Ci troveremo allora immersi anche noi in questo piccolo mondo di prostitute, ladre, assassine, borseggiatrici, meretrici, taccheggiatrici, incestuose e chi più ne ha più ne metta: controllate e anche "coccolate" da alcune suore, riusciranno a intessere relazioni d'amicizia, d'amore, ma anche d'odio e d'invidia. 
Nel vecchio edificio, tomba di drammi segreti e vergognosi; crogiuolo di sofferenze; accentramento di ignoranza e di miseria, stagno di corpi inariditi nel vizio, di spiriti sordi, irrompe, con la veemenza di un fiume in piena, la vita. (p. 61)
Ovviamente si tratta di donne senza istruzione, forse fatta eccezione delle politiche, come vengono chiamate nel libro, ovvero delle detenute che si trovano in carcere per motivi politici, e dunque la narrazione procede tra massicce parti scritte in dialetto romanesco e lo stile dell'autrice spiccio, asciutto, senza fronzoli. Isa Mari non risparmia nulla: ci racconta di donne che hanno rubato, che hanno ucciso i propri figli, i propri mariti, così a sangue freddo, a causa di un tradimento o di una forte delusione; ci parla, nella massima dovizia di dettagli, di come alcune detenute finite dentro per taccheggio, organizzavano i colpi; e di come è possibile diventare una criminale, con una facilità e una fatalità talmente semplici da pensare che chiunque, in condizioni particolarmente sfortunate, potrebbe finire insieme a loro.
Nel carcere delle Mantellate vi è ogni tipo di sfumatura umana: la negromante, l'interprete di sogni, la prostituta che racconta quanto le piacessero il sesso e il soldi, la vergine, l'incestuosa che andava a letto col figlio, l'assassina che ha lasciato morire la sua neonata, l'artista circense francese che non sa perché è finita lì dentro. 

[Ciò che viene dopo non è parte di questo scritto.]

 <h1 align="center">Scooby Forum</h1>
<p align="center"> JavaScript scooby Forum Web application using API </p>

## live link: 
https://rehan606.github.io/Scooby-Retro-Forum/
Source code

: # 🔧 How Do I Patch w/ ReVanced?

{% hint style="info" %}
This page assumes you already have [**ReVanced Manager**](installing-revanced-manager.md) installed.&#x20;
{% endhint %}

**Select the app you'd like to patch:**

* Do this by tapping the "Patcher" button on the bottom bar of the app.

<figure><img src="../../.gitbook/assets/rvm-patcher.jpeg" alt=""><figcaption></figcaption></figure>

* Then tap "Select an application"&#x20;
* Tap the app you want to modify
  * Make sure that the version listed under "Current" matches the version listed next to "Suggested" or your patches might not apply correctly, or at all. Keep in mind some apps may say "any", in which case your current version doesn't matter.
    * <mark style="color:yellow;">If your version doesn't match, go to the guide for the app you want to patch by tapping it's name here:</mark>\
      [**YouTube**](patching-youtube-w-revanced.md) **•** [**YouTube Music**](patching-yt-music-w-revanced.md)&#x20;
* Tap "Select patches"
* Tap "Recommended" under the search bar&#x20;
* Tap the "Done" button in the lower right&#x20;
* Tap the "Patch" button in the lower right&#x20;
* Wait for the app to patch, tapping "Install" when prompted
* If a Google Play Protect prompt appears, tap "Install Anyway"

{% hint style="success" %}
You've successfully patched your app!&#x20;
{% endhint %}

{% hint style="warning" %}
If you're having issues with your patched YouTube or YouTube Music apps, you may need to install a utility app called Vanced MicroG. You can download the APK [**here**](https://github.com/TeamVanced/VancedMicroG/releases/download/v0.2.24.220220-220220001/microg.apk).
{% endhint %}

Un vero e proprio marasma di volti e corpi, coperti e nudi, spenti e ancora desiderosi di qualche carezza, che molto ricorda (volendo trovare un parallelismo) il più moderno racconto di un carcere femminile rappresentato in "Orange is the new black", fortunatissima serie tv americana che ci ha portati nel penitenziario di Litchfield, una prigione federale femminile di minima sicurezza nello stato di New York. 
I nomi e i personaggi nel testo, per ovvie ragioni, sono molti, ma la storia di ogni donna è ben raccontata, in modo rapido e chirurgico, e nonostante la sofferenza, la miseria, la disperazione, la lotta per le piccole cose, anche in quel luogo riesce a sbocciare la speranza. 

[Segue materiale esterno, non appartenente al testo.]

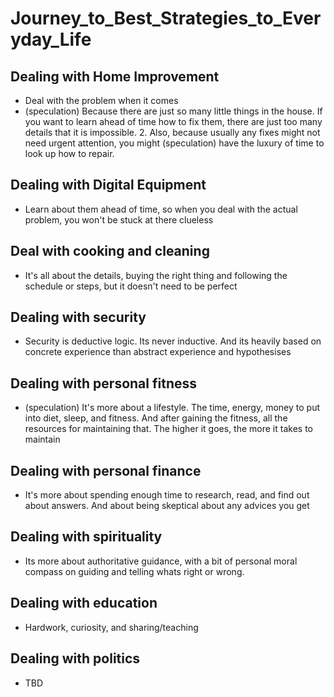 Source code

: # Journey_to_Best_Strategies_to_Everyday_Life

## Dealing with Home Improvement
* Deal with the problem when it comes
* (speculation) Because there are just so many little things in the house. If you want to learn ahead of time how to fix them, there are just too many details that it is impossible. 2. Also, because usually any fixes might not need urgent attention, you might (speculation) have the luxury of time to look up how to repair.

## Dealing with Digital Equipment
* Learn about them ahead of time, so when you deal with the actual problem, you won't be stuck at there clueless

## Deal with cooking and cleaning
* It's all about the details, buying the right thing and following the schedule or steps, but it doesn't need to be perfect

## Dealing with security
* Security is deductive logic. Its never inductive. And its heavily based on concrete experience than abstract experience and hypothesises

## Dealing with personal fitness
* (speculation) It's more about a lifestyle. The time, energy, money to put into diet, sleep, and fitness. And after gaining the fitness, all the resources for maintaining that. The higher it goes, the more it takes to maintain

## Dealing with personal finance
* It's more about spending enough time to research, read, and find out about answers. And about being skeptical about any advices you get

## Dealing with spirituality
* Its more about authoritative guidance, with a bit of personal moral compass on guiding and telling whats right or wrong.

## Dealing with education
* Hardwork, curiosity, and sharing/teaching

## Dealing with politics
* TBD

L'occhio aperto da Antonella nella finestra del gabinetto era rimasto lassù tale e quale, coperto, quando non serviva, da una palpebra di bandone di ferro. Lo chiamavamo Polifemo. (p. 209)
Tale Polifemo sarà determinante almeno per una delle donne detenute in carcere.
Bellissima la descrizione del rapporto tra alcune di loro: Antonella e Paola soprattutto, minorenne la prima, maggiorenne e incallita ladruncola la seconda, legate da un sentimento d'affetto, e forse (almeno da parte di una delle due) da uno slancio d'amore.
Consiglio la lettura del libro prima e la visione del film in un secondo momento.
Piacerà a chi ha amato la serie tv americana con Piper, Alex e Red, e a chi è appassionato di storie, in forma di libri o di film, neorealiste.